身体が前へ前へと運ばれていくのを感じる。
「あ……き……ら」
緑色の光。
7月3日午後 ―――第七学区、柵川中学校
「―――でね、学園都市のどこかの公園ではね、不思議な絵描きが居てね、その人に似顔絵を描いてもらうと、絶っ対モデルになれるんだって!」
「ルイコったらまた言ってるよー、これでいくつめ?」
「うん?百八不思議くらいかなー?」
「またまたー!こないだもなんか言ってなかったっけ?そうだ、『学園都市には同じ顔の人が1万人いる!』だっけ?」
「えーじゃあ、むーちゃんはなんか面白い話もってないの?」
「あたしぃ?そーだなぁ、前も話したっけ?『この学園都市は、今から何十年も前、悲惨なる原子力事故の反省のもとに、より安全なエネルギー生産を研究する目的で建設されたが、実はそれはタテマエで、本当はたった一人の少年によって……なんたらかんたら」
「むーちゃん長いよ……それ多分2回目か3回目」
よく晴れた日の放課後。
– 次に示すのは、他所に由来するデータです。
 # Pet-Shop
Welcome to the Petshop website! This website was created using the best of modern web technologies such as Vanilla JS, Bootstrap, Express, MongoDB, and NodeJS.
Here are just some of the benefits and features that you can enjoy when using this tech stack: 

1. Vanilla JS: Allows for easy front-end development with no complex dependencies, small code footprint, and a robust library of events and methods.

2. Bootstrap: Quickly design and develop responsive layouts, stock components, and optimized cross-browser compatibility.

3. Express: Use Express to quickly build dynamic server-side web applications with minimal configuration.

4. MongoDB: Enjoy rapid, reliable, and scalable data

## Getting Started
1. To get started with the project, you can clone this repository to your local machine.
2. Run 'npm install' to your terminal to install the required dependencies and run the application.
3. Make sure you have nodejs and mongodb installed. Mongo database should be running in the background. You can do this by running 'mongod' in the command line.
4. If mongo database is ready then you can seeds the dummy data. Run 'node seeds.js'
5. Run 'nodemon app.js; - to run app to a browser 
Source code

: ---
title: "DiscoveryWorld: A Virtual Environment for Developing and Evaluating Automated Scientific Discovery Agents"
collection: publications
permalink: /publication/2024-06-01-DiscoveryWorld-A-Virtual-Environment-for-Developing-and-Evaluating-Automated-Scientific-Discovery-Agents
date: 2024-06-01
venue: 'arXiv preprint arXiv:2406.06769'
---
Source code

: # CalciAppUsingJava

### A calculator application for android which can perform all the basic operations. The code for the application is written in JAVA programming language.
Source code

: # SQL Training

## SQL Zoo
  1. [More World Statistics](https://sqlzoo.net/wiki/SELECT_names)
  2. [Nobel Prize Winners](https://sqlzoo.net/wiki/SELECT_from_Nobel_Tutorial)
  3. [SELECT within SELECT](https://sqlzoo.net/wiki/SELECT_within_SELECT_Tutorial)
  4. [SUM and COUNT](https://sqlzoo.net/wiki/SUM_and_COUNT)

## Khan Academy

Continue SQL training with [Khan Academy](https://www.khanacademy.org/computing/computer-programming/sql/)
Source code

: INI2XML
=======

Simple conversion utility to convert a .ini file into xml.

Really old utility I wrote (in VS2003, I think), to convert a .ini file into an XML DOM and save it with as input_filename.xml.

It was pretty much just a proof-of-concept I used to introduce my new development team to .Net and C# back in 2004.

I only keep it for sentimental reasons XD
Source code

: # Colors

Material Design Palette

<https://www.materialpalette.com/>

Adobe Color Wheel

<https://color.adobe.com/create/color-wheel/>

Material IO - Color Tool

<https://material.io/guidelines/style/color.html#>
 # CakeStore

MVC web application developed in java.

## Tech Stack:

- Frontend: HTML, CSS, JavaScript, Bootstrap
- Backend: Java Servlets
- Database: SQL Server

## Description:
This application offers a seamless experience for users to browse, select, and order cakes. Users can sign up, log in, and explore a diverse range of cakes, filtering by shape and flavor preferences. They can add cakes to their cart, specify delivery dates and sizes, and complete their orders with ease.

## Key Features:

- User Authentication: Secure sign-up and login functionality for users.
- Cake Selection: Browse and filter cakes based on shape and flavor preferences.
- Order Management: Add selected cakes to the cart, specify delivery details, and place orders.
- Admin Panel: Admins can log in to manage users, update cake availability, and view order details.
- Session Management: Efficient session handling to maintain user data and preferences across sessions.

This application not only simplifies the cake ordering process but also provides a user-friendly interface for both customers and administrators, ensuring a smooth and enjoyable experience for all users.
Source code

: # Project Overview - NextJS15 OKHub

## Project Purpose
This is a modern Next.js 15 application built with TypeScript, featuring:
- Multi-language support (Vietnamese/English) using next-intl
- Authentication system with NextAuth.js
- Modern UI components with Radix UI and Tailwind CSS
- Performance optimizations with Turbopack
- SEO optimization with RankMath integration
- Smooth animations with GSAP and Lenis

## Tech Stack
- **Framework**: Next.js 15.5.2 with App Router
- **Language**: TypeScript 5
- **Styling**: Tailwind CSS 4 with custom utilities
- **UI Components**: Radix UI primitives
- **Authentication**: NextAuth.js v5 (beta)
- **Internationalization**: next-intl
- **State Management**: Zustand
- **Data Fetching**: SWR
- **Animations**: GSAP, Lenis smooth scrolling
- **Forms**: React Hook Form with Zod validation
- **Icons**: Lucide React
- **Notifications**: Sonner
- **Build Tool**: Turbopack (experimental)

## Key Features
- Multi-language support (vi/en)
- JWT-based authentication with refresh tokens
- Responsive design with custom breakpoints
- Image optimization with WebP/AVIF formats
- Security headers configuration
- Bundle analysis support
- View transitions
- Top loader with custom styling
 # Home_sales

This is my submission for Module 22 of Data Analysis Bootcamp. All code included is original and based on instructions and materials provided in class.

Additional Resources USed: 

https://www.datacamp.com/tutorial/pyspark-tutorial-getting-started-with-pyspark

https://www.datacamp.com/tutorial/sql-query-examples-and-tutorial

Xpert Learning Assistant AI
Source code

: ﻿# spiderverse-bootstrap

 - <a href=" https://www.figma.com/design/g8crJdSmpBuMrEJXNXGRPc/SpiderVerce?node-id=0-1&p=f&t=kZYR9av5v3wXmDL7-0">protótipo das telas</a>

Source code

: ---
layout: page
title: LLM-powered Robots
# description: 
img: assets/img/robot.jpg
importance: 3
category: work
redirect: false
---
太陽はやや西へ傾きかけているが、十分にギラギラとした光を投げかけ、生徒たちの歩く地面を照らしている。数分もしない内に、どの生徒も汗を肌に浮かべていた。
4人の女子生徒が会話しながら、校門へと歩いている。月曜日の今日から、期末テスト期間であり、しばらくは放課後の課外活動がない。生徒たちは翌日の科目に備え、夏の日差しの中をいつもより早めに帰る。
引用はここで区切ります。